I was born after oil had been discovered on the North Slope and the trans-Alaska pipeline was finished by the time I was 2 years old. I remember receiving my first PFD check and being unclear why. I did not understand, at that point in my life, that Alaska is an owner state and the resources belong to the residents, much less, that a forward thinking governor had insisted that Alaskans invest its share of the oil wealth into an investment account.
For most of my life the subject of oil and gas development in Alaska has intimidated me. A convoluted subject, best left to lawyers, politicians, Native corporations and NGOs.
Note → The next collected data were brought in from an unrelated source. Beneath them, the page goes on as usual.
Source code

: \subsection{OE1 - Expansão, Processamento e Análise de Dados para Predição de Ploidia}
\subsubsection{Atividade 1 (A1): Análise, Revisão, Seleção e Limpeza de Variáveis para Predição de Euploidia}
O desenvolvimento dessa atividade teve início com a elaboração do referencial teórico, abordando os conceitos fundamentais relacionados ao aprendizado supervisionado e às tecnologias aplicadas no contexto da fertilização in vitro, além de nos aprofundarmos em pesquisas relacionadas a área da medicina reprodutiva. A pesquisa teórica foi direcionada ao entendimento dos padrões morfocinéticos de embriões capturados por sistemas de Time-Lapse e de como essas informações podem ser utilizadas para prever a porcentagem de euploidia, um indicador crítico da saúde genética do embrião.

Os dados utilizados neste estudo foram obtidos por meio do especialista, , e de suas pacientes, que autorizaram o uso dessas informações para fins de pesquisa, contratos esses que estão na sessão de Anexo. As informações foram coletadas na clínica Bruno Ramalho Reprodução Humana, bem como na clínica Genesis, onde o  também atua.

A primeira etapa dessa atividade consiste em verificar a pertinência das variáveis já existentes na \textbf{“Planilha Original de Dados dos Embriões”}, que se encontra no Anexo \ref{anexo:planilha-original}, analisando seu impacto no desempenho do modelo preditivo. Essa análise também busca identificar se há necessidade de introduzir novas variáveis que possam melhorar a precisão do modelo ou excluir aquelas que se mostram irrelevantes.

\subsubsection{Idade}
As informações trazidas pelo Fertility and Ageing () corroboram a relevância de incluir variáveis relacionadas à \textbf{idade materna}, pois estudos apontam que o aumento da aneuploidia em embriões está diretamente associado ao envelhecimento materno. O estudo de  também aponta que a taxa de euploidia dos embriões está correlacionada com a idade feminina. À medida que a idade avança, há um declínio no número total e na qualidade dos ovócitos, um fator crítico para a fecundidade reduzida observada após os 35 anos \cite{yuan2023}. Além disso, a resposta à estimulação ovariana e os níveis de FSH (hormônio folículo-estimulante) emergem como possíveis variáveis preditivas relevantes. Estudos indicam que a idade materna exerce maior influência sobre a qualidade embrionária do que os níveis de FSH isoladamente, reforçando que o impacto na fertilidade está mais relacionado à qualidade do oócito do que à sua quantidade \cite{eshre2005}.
I have never found my way into this conversation and do not have the proper tools to wield any authority on the convoluted topics associated therein.
However, Senate Bill 21, the oil tax “giveaway,” as it’s been called, is something I have tried to wrap my mind around.
Many oil producing nations tax private developers at a high rate and invest that wealth into rainy day funds, as well as pay capital expenses. Norway, for example deposits 100 percent of its oil and gas revenue into a sovereign wealth fund and withdraws from it, to pay for public services. Alaska by comparison, seems to fly by the seat of its pants and our best ideas for increased revenue is more leases and more development — reducing tax rates in a desperate attempt to curry more interest.
With no strings attached, for the oil developers to produce, SB 21 can only be seen as what it is — a giveaway, to the richest corporations in the history of the world.
Lost within the dialogue of oil taxes, investment, owner state verses owned state, TV ads and rankling discourse, is the subject of climate change, it’s effects on Alaska and our role as a contributor.
As sea level rises, many Alaskan communities will need to be moved. The estimated cost per person to be relocated is $7 million. Climate change will soon become a very expensive problem in Alaska and we can barely afford to pay our teachers or provide basic services under the current oil tax model.
Alaska’s history is one of boom and bust. First the fur trade, then gold and now oil and gas and the glimmering hint of renewed mineral development. Our nonrenewable resources need to be reconsidered from a new vantage. Selling them off at a low rate to encourage more development is not a viable or sustainable solution.
There are many reasons to repeal SB 21 and I have only scratched the surface of my feelings on the subject. It is very important that Alaskans consider what will happen in the very near future if this tax structure is allowed to remain; loss of revenue for education, roads and basic public infrastructure, income tax, and plundering the PFD, are all very plausible if SB 21 is not repealed.
Remember, we own the resources and we are the government. It’s time to be the responsible owners our constitutional framers intended us to be.
Bjørn Olson is a life-long Alaskan and wilderness adventurer residing in Homer. Beyond the simple pleasure of exploring by bike, he writes that his goal is to see and photo document as much of Alaska as possible.